Pictures paired with source code

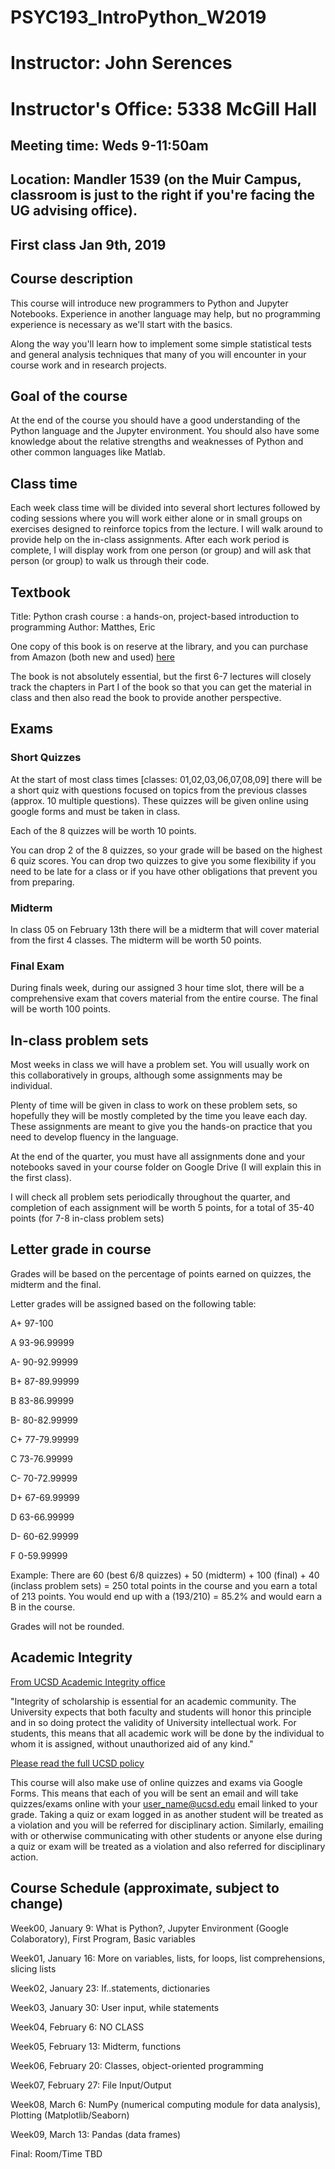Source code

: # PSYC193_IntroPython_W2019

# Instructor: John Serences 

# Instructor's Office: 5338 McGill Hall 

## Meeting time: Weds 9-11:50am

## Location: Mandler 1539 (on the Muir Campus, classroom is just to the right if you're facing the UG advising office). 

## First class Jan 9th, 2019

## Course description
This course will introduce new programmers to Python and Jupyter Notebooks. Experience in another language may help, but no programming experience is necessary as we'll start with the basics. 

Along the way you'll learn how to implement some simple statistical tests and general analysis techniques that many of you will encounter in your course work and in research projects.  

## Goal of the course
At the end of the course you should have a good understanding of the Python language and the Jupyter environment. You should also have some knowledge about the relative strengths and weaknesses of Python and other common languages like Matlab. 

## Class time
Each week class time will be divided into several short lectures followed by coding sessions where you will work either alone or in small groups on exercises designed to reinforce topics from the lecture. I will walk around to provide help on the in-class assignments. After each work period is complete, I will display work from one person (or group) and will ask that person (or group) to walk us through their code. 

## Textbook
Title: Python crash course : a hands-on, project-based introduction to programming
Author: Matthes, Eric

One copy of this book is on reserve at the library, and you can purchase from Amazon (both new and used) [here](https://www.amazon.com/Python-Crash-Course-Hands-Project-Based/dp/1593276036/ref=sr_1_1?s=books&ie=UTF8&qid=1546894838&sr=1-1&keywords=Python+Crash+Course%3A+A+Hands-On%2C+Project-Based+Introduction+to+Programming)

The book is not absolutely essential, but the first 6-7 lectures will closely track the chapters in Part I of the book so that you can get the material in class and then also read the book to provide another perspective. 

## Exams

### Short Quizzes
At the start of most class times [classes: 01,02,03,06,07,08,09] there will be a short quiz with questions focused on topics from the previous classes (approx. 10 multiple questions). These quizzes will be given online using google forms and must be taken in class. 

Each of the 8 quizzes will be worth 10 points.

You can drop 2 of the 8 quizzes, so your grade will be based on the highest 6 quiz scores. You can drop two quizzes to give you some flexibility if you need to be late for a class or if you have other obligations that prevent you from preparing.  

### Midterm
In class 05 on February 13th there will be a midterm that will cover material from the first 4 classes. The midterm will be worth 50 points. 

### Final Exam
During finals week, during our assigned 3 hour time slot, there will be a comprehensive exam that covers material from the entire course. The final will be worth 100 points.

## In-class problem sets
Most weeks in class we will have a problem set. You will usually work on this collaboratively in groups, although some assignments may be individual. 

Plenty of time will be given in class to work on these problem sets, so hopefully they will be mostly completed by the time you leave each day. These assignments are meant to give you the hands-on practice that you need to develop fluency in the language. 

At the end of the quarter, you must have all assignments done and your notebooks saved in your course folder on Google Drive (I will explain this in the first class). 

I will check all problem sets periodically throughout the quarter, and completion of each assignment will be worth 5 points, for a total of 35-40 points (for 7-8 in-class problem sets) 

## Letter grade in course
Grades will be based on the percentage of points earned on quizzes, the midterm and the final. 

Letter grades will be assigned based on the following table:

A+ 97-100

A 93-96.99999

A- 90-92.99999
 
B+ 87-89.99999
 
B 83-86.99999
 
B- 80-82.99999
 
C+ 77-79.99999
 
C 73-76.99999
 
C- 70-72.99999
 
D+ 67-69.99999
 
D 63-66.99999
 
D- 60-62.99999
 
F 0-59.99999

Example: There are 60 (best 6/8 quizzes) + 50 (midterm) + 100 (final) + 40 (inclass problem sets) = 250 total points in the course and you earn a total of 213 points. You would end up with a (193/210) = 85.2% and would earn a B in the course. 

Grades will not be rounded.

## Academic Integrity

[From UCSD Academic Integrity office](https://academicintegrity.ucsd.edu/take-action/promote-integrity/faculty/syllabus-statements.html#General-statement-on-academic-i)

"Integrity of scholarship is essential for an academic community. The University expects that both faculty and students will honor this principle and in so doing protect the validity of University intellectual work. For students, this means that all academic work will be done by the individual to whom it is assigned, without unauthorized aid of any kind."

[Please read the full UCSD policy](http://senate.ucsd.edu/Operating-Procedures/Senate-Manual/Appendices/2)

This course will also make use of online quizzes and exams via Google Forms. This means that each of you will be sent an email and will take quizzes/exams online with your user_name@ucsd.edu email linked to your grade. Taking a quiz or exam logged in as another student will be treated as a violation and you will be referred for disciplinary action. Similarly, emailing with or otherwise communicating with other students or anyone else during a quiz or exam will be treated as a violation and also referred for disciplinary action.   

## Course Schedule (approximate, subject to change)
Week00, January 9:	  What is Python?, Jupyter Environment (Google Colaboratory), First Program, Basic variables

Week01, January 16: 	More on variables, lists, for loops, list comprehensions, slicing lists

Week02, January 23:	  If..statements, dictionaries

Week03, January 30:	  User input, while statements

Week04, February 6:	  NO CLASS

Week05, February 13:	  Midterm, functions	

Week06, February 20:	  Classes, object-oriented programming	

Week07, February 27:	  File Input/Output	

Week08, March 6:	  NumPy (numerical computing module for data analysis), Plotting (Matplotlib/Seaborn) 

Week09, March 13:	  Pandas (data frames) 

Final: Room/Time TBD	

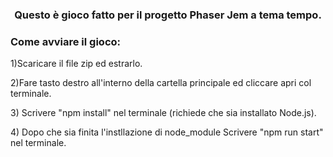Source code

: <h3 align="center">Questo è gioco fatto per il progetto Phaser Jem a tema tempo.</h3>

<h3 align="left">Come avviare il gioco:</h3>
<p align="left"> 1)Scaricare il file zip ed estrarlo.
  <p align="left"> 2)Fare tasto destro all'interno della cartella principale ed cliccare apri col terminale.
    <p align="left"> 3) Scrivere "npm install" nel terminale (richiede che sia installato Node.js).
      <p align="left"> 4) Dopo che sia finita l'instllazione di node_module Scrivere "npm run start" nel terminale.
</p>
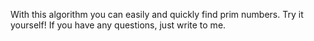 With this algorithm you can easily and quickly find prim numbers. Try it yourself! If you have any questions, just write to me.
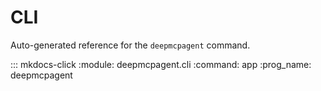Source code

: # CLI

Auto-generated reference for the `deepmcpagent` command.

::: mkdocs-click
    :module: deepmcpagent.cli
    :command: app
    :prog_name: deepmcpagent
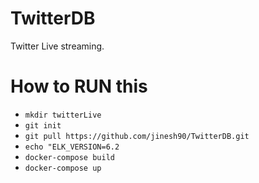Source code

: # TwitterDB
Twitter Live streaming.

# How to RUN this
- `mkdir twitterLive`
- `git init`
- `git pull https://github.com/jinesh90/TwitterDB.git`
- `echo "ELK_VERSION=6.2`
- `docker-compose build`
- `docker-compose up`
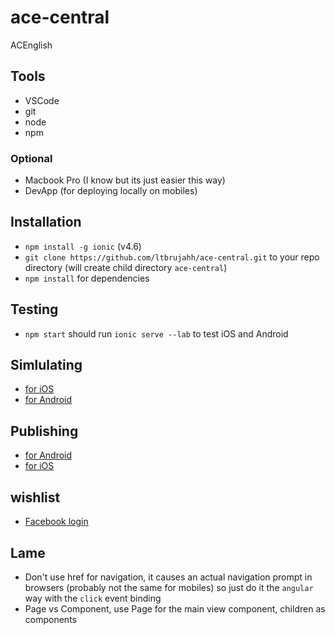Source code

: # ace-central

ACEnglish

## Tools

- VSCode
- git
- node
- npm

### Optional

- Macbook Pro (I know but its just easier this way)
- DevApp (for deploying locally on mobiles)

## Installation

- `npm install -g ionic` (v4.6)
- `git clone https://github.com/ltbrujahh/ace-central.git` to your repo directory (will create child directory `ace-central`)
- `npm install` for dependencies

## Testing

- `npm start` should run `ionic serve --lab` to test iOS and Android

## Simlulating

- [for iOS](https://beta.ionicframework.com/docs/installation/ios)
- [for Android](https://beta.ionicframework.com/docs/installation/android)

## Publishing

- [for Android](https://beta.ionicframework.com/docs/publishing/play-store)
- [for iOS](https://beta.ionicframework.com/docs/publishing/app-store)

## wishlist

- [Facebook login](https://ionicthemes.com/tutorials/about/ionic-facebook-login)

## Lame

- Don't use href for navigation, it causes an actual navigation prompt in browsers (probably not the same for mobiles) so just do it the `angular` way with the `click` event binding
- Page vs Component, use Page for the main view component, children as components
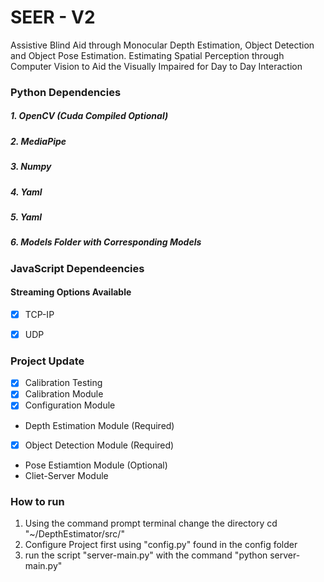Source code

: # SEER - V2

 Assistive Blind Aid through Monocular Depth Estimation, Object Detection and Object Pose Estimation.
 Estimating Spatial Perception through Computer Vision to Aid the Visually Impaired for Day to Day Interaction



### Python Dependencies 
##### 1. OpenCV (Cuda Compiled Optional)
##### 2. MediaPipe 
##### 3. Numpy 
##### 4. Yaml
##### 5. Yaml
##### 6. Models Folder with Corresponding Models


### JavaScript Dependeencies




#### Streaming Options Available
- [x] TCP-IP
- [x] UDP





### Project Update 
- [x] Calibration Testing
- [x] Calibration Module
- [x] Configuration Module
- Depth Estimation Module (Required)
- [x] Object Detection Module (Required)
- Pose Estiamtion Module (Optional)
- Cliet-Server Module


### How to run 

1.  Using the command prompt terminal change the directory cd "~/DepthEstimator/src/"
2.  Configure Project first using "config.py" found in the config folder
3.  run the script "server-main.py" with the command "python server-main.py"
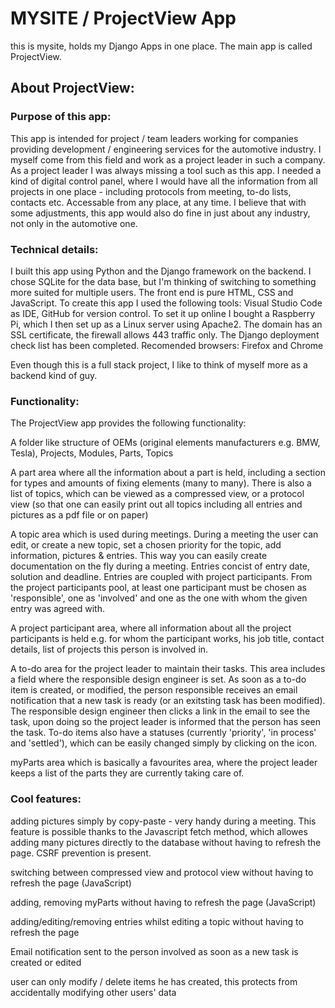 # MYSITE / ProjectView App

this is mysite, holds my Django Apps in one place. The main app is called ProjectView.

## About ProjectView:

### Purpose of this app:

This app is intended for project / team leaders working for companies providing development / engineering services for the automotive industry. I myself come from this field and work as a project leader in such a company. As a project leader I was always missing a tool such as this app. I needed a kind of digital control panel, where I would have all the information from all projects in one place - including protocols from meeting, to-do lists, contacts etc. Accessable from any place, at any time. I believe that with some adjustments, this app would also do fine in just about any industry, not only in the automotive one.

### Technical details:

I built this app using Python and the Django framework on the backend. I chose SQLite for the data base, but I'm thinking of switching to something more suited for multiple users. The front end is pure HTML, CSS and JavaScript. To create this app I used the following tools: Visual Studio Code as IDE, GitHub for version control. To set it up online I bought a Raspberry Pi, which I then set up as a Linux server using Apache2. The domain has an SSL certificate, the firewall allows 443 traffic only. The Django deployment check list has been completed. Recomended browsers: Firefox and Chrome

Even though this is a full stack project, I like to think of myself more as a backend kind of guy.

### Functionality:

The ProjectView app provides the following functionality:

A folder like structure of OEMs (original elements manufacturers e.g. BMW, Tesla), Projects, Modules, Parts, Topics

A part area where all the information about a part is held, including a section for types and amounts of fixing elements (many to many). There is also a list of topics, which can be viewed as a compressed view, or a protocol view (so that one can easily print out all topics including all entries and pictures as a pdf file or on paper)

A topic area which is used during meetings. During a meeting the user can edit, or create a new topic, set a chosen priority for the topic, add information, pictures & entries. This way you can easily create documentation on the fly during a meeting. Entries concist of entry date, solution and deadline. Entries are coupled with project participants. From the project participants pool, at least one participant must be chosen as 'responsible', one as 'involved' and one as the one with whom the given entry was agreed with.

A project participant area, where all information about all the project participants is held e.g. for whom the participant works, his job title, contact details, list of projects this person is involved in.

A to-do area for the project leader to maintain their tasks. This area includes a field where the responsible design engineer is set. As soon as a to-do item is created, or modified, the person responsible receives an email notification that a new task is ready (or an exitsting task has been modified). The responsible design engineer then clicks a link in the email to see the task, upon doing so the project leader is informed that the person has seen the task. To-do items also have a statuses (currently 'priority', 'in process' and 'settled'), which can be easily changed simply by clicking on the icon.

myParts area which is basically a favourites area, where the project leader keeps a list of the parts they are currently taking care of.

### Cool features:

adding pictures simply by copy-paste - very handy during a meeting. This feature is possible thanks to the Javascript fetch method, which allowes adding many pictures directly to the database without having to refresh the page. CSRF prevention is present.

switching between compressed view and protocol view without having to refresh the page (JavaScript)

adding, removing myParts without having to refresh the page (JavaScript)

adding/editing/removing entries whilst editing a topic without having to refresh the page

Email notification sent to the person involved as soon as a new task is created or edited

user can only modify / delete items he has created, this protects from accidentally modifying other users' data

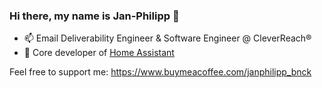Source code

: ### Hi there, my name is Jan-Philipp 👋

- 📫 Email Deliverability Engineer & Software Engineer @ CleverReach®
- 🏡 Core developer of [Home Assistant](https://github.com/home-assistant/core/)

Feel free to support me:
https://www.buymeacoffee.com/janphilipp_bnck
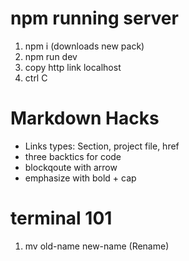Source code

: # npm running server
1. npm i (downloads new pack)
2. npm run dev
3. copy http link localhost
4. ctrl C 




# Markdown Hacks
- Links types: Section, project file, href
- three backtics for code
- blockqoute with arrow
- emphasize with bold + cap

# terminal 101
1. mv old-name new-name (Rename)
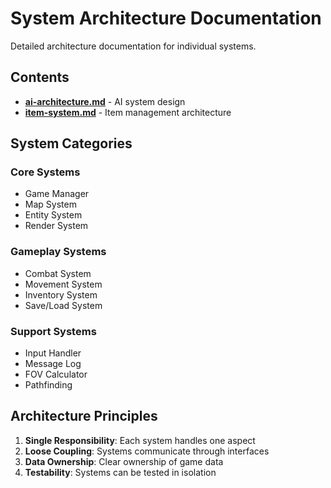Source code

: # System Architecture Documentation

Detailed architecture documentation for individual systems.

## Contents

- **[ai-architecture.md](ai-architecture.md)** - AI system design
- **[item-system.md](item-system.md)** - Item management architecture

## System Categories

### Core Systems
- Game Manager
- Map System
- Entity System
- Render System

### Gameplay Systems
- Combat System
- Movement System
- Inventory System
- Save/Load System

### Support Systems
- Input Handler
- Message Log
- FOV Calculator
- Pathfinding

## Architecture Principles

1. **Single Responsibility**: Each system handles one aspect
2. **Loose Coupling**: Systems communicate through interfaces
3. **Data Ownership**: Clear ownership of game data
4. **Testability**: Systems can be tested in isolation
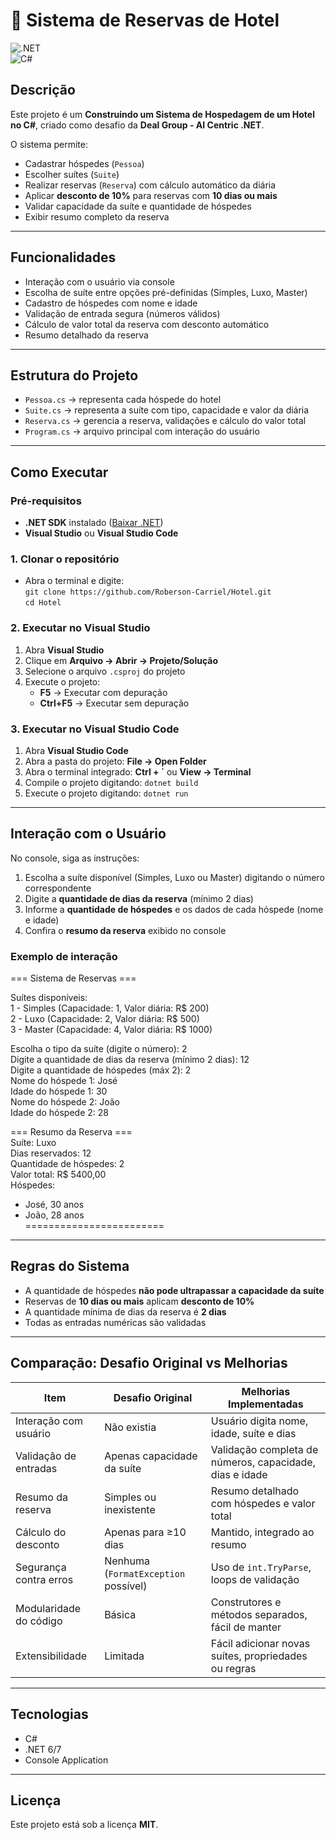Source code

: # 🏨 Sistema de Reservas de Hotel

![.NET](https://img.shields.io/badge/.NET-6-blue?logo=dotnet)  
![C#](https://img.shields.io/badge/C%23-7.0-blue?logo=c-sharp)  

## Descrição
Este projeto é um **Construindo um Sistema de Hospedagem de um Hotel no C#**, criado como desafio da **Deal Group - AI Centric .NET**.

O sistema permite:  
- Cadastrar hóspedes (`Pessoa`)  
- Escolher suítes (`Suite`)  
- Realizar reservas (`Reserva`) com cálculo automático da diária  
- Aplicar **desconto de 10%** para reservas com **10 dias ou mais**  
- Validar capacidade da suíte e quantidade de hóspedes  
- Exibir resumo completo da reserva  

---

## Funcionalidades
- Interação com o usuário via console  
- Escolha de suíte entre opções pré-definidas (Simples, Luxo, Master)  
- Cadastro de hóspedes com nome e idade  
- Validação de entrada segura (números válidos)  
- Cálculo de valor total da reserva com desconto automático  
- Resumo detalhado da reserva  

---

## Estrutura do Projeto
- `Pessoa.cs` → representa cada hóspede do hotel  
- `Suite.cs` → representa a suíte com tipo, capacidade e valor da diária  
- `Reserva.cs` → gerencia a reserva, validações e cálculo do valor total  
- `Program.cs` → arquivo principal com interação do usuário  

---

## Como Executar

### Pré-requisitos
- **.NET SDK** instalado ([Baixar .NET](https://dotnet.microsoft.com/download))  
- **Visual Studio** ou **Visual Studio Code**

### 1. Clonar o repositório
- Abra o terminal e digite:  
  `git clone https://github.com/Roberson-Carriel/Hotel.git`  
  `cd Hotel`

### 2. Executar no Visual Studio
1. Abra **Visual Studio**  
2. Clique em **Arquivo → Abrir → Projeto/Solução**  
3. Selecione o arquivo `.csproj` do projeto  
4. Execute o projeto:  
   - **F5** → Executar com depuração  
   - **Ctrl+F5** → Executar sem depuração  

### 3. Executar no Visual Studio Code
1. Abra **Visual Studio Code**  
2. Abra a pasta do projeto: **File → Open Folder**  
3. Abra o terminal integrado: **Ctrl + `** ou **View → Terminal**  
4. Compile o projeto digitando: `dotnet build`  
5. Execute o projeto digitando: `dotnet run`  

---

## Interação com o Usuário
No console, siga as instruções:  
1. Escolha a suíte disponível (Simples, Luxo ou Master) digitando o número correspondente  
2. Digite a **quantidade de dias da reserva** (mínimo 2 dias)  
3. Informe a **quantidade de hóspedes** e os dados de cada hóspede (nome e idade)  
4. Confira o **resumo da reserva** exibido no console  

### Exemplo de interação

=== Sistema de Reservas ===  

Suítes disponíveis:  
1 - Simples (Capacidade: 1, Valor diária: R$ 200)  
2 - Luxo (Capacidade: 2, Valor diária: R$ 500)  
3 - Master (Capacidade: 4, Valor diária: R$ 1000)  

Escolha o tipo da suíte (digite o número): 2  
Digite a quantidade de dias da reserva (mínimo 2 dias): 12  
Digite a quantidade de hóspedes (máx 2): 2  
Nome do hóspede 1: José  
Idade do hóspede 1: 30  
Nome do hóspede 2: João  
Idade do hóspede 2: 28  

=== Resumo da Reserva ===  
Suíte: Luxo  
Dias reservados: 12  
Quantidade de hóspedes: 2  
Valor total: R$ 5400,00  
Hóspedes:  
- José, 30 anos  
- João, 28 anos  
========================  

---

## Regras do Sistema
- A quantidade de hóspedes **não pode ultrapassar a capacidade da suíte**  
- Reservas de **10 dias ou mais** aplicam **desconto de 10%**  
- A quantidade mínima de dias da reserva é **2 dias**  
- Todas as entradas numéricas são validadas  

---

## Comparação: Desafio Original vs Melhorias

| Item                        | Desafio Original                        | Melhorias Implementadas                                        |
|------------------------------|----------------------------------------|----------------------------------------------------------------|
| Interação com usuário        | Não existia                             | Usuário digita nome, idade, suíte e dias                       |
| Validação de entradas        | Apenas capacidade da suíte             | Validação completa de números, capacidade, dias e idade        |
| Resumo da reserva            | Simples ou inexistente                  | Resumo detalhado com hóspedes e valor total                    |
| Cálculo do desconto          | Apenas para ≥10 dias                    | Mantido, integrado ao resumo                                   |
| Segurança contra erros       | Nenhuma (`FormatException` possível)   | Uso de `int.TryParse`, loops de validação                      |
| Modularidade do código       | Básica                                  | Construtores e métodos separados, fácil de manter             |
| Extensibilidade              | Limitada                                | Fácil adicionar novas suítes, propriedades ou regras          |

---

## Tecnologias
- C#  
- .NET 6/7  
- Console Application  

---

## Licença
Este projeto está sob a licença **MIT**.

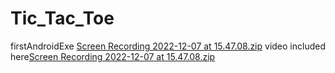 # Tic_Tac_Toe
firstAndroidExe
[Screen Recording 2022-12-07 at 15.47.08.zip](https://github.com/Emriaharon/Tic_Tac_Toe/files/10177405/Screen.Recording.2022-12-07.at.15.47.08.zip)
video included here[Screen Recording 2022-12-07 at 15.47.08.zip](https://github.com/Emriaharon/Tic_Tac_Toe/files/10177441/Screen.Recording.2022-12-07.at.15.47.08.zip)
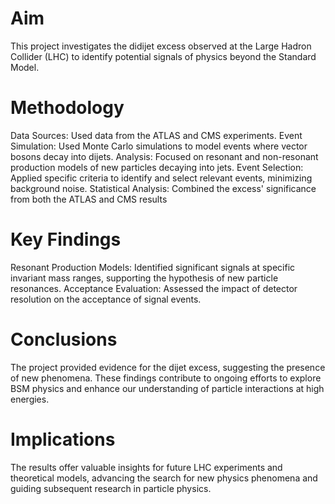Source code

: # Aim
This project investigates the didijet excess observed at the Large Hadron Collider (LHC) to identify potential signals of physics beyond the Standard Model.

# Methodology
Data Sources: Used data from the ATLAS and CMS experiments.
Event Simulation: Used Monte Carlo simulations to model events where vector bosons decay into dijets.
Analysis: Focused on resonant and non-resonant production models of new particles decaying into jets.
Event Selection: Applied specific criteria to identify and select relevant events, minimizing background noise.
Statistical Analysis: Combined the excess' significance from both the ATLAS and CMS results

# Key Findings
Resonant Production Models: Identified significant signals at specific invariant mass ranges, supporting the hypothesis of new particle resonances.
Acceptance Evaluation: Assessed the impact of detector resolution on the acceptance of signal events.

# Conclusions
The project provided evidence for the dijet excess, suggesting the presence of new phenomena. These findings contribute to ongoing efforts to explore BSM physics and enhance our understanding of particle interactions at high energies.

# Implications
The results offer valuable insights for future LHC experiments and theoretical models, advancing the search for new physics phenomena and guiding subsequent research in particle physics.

## WORK TASK
Each line above that contains "start" must be copied out.

## TASK SOLUTION
This course will introduce new programmers to Python and Jupyter Notebooks. Experience in another language may help, but no programming experience is necessary as we'll start with the basics. 
At the start of most class times [classes: 01,02,03,06,07,08,09] there will be a short quiz with questions focused on topics from the previous classes (approx. 10 multiple questions). These quizzes will be given online using google forms and must be taken in class. 
      <p align="left"> 4) Dopo che sia finita l'instllazione di node_module Scrivere "npm run start" nel terminale.
- `npm start` should run `ionic serve --lab` to test iOS and Android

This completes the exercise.